- **Task instructions**:
What lines of the data below hold the string "position"? Copy each one.

[Stored dataset items]
________

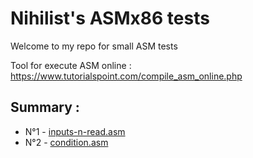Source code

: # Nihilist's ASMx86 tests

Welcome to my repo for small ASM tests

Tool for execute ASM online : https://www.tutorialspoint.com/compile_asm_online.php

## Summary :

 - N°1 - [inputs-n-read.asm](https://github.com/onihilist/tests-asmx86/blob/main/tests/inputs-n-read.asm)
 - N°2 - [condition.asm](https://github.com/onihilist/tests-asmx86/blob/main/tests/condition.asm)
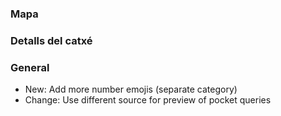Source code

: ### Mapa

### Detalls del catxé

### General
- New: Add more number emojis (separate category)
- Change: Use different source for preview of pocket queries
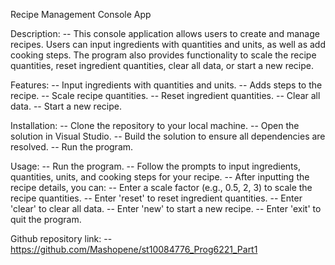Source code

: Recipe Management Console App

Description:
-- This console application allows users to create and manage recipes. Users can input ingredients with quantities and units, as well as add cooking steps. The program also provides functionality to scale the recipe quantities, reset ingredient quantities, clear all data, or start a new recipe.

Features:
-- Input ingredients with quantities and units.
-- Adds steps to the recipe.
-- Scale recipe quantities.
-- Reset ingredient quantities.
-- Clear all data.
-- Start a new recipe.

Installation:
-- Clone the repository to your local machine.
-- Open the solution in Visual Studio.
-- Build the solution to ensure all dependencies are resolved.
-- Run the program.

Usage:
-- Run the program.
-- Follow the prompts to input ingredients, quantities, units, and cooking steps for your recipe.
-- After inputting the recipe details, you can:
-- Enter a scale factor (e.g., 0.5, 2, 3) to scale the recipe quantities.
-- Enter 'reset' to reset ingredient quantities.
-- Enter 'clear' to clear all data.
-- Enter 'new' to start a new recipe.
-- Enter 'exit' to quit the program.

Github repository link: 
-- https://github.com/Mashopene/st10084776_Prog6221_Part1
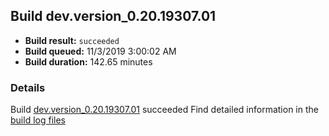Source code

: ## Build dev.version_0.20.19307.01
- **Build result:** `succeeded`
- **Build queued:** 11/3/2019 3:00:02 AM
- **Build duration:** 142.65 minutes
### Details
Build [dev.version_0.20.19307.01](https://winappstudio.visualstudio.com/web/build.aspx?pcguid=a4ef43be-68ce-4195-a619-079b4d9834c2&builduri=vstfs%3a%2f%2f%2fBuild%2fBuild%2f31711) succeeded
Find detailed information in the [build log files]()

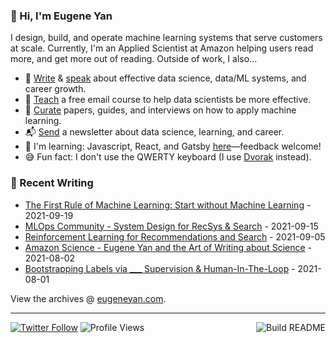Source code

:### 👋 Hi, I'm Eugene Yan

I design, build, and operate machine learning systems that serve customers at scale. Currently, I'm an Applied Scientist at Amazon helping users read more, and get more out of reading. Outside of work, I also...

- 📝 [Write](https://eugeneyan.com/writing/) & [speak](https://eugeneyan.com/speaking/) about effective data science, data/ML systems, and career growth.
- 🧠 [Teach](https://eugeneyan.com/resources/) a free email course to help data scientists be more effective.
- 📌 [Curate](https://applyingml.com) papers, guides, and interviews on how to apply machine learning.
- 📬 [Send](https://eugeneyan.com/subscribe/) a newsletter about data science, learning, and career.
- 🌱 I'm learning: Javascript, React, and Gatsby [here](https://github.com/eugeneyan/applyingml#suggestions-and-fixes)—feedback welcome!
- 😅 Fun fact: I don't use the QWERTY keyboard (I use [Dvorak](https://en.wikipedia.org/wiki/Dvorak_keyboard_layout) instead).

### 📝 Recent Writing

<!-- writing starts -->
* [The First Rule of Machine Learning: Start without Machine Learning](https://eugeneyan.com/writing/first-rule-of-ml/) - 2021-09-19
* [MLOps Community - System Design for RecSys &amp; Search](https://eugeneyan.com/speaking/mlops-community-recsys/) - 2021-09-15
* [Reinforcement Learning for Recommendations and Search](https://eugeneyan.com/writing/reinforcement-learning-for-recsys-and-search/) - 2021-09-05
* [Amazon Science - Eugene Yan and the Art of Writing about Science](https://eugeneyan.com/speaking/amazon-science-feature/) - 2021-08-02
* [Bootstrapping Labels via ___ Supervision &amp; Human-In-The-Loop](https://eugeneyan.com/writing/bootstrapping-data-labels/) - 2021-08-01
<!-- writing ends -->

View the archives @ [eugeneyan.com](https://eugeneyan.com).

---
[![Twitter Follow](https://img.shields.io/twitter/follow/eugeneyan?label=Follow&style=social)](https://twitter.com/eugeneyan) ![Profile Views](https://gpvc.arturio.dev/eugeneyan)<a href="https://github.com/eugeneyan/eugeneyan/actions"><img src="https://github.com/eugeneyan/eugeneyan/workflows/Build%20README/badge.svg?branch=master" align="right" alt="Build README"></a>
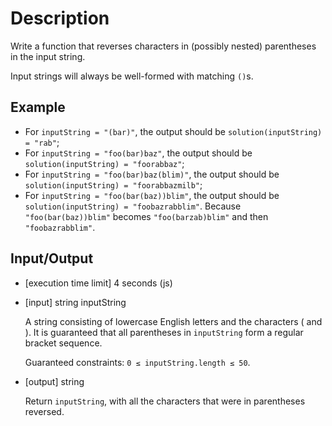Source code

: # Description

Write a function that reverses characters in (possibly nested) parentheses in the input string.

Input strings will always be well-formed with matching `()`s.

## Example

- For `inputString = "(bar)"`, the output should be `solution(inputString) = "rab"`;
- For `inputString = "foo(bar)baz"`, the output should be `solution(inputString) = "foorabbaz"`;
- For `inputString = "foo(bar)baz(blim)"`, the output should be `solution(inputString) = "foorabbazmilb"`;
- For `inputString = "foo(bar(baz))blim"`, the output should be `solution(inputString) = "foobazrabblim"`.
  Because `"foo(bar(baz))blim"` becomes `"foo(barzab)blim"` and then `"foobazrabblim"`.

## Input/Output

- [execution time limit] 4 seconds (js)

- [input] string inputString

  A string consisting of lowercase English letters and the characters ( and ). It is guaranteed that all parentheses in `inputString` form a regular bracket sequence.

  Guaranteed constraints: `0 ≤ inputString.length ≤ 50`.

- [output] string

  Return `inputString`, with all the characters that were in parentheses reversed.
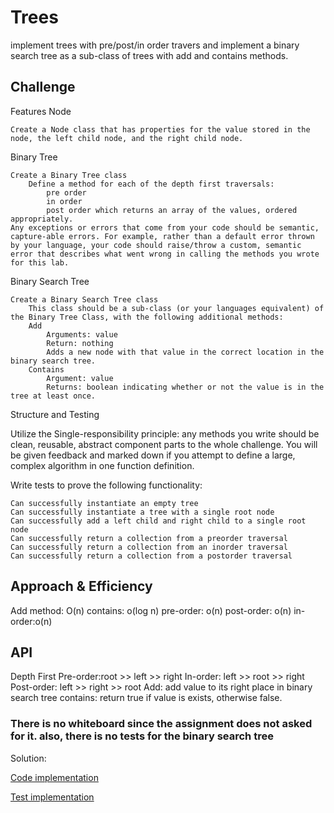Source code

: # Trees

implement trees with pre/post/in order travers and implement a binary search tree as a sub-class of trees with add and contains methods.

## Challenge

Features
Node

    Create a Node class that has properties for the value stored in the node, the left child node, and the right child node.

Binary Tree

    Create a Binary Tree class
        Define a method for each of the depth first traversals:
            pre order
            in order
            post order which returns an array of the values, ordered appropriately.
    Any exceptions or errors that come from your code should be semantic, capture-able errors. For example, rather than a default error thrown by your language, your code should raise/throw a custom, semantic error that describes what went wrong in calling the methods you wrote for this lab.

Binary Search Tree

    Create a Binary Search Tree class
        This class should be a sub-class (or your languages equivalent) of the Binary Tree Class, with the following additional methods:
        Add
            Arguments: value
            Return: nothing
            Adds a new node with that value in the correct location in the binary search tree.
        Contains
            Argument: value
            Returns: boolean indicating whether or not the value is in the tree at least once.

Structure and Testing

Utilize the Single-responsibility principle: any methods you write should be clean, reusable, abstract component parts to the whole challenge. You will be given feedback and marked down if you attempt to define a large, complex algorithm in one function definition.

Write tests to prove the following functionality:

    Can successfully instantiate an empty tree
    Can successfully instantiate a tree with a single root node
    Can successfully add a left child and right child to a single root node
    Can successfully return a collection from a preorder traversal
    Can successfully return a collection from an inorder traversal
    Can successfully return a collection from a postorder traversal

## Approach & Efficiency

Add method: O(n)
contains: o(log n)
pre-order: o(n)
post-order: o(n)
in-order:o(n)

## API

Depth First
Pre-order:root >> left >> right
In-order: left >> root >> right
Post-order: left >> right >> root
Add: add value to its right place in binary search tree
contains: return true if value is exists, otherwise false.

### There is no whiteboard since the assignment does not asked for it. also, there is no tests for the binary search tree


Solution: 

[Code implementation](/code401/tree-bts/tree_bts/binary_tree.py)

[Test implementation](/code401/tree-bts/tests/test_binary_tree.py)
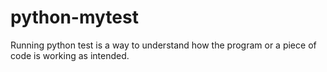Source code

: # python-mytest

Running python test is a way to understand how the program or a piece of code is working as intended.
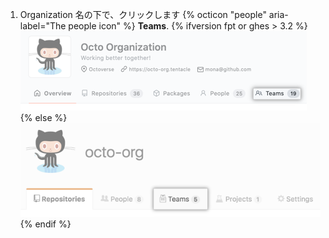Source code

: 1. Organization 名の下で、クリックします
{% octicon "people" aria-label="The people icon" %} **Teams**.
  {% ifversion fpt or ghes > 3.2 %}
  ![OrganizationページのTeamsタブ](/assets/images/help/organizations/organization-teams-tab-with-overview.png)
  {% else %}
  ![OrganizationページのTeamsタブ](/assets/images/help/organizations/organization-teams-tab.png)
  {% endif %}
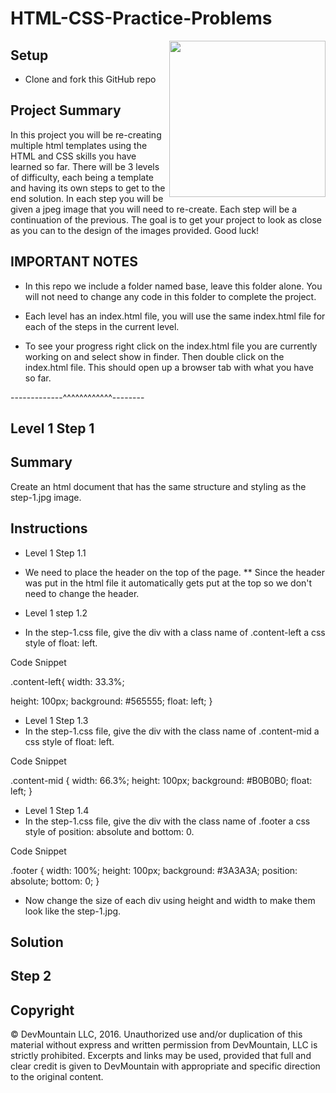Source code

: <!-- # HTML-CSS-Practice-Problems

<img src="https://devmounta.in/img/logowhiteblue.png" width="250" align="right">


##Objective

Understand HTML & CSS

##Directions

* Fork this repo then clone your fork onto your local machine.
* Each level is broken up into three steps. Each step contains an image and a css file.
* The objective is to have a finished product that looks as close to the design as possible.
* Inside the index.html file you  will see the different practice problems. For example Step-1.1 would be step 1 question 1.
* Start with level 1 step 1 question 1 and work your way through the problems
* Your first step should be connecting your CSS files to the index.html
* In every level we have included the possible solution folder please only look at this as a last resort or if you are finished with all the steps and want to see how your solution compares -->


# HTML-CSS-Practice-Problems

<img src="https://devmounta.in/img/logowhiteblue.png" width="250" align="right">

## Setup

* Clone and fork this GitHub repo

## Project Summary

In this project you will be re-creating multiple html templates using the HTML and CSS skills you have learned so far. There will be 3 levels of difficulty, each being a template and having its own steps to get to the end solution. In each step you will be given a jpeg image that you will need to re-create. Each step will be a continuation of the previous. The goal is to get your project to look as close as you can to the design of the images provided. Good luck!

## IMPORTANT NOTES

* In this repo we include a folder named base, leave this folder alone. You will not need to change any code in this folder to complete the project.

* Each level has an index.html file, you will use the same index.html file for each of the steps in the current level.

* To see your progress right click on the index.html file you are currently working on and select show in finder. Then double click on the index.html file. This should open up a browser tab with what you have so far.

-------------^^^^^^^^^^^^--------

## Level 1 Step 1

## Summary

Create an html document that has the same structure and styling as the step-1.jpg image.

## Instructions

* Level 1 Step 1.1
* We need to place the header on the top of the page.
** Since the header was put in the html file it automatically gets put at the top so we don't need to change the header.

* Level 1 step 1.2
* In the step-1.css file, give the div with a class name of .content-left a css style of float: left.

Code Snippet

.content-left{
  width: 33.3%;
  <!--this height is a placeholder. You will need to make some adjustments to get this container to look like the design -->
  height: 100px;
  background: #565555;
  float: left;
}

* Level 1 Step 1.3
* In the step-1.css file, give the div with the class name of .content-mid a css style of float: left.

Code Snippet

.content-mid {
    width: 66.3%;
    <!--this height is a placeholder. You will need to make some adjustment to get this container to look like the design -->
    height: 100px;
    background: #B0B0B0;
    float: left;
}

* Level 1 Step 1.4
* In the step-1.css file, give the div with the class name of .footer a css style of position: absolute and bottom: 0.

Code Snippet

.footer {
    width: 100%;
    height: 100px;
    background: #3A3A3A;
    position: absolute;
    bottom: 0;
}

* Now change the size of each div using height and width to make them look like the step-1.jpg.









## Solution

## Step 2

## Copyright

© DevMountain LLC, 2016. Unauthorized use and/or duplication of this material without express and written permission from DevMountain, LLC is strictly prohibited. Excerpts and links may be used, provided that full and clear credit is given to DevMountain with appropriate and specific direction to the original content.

________

- **Answer box**:
* In the step-1.css file, give the div with the class name of .footer a css style of position: absolute and bottom: 0.
    position: absolute;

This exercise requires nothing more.